= WHAT THE TASK ASKS =
Could you restate word for word every line of the records below, from the first one to the one holding "# Before 1.1.3"?

= DATASET RECORDS =
◆ ◆ ◆ ◆ ◆ ◆ ◆

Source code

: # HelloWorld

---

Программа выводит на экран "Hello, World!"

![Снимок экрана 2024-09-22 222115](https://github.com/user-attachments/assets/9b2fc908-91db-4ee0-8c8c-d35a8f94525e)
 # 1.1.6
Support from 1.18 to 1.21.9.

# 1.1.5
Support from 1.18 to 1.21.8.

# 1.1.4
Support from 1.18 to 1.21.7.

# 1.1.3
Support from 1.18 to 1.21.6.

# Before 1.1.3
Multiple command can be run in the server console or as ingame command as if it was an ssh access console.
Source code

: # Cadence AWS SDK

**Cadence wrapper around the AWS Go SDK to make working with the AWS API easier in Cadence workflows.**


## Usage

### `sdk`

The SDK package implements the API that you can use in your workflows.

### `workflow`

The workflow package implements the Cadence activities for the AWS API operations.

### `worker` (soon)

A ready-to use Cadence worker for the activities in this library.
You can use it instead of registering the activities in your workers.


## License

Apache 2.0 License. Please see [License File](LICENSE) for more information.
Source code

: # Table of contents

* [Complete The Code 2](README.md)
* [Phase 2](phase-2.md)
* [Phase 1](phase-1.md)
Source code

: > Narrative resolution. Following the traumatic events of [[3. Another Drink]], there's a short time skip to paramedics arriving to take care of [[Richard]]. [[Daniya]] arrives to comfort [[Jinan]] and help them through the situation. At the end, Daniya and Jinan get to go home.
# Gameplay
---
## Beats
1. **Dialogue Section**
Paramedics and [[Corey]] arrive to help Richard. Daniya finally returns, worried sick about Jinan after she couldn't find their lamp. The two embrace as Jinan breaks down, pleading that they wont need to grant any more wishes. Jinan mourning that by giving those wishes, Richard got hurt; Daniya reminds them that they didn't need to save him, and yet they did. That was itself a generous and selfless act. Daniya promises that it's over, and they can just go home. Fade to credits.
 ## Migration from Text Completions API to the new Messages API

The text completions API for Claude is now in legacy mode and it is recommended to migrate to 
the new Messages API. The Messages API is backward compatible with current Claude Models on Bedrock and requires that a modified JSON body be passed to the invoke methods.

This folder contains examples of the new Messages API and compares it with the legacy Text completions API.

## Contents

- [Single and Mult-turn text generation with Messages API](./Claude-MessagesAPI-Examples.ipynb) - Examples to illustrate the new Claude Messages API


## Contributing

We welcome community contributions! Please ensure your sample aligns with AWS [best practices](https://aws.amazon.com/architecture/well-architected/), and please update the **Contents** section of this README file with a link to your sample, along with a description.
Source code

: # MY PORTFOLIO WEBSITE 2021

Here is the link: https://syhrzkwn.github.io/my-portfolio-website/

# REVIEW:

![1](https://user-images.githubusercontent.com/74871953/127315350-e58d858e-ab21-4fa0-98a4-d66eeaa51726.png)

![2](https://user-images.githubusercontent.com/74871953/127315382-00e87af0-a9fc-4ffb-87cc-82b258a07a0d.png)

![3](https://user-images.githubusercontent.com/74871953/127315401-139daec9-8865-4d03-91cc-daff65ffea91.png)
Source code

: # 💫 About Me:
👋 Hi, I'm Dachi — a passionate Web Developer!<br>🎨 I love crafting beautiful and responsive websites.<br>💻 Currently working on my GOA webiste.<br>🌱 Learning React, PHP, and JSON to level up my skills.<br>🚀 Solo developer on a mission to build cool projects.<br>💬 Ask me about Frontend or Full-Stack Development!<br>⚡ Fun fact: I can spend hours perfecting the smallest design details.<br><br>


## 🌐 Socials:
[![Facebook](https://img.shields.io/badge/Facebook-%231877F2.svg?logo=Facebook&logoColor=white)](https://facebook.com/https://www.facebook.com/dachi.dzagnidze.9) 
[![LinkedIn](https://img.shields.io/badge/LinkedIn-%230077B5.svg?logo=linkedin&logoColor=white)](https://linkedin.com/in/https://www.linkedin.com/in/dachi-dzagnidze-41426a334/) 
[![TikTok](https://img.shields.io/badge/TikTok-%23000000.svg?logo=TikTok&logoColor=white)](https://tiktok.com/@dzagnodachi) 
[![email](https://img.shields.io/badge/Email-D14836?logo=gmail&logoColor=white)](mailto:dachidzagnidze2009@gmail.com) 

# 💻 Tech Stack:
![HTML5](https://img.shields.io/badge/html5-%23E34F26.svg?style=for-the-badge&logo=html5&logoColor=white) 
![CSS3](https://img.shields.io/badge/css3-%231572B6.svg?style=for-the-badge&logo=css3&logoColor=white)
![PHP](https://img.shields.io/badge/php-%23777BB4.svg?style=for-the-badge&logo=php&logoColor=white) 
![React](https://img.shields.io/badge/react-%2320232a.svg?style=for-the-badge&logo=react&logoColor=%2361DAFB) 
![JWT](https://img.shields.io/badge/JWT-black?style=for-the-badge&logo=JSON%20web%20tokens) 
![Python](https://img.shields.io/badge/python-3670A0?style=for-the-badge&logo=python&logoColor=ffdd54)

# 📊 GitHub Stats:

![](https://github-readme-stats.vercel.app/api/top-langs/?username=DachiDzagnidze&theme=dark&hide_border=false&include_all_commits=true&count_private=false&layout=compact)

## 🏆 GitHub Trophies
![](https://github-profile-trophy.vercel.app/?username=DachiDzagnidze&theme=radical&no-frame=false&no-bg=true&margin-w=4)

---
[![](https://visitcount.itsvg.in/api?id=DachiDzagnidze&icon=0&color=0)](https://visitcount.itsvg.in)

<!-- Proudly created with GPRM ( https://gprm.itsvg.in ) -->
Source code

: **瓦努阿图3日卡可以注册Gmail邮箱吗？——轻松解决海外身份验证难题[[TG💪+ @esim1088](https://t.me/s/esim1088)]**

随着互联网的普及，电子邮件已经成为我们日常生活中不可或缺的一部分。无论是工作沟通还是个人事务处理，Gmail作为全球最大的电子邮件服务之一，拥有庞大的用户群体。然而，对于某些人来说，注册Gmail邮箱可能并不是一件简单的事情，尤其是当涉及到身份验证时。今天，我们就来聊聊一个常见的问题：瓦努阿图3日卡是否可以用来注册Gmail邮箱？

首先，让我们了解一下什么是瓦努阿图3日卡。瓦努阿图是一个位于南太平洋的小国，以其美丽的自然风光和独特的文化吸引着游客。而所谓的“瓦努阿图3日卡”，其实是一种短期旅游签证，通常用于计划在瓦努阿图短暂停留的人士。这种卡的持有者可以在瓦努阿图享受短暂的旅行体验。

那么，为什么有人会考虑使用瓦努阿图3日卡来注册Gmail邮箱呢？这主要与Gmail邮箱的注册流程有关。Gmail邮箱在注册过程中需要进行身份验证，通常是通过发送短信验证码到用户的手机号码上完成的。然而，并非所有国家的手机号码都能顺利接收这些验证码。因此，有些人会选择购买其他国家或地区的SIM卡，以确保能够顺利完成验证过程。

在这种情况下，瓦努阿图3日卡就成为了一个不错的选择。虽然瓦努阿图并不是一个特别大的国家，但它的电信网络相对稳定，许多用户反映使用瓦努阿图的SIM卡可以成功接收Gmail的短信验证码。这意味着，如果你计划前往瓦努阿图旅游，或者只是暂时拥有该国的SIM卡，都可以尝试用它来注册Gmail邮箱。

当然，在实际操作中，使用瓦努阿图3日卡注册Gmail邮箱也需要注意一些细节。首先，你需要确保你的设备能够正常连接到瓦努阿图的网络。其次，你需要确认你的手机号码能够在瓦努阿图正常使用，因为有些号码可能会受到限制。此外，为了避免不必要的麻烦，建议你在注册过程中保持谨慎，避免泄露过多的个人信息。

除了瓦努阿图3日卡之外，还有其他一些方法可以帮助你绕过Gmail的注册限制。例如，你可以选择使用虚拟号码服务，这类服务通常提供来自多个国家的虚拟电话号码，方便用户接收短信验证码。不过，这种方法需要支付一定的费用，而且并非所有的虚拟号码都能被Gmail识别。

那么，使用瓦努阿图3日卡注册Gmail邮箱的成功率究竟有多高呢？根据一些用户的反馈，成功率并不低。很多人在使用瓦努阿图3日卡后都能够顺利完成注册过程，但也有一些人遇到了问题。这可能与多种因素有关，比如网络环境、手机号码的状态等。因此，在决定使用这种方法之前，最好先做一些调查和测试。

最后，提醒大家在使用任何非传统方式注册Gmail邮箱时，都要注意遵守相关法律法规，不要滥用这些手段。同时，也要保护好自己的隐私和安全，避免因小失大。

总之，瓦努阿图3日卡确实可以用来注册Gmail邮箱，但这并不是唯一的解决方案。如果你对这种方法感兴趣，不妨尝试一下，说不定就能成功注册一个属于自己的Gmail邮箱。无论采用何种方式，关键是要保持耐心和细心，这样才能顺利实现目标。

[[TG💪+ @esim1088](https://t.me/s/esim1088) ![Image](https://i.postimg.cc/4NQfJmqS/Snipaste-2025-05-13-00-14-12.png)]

◆ ◆ ◆ ◆ ◆ ◆ ◆

= OUTPUT BELOW =
Source code

: # HelloWorld

---

Программа выводит на экран "Hello, World!"

![Снимок экрана 2024-09-22 222115](https://github.com/user-attachments/assets/9b2fc908-91db-4ee0-8c8c-d35a8f94525e)
 # 1.1.6
Support from 1.18 to 1.21.9.

# 1.1.5
Support from 1.18 to 1.21.8.

# 1.1.4
Support from 1.18 to 1.21.7.

# 1.1.3
Support from 1.18 to 1.21.6.

# Before 1.1.3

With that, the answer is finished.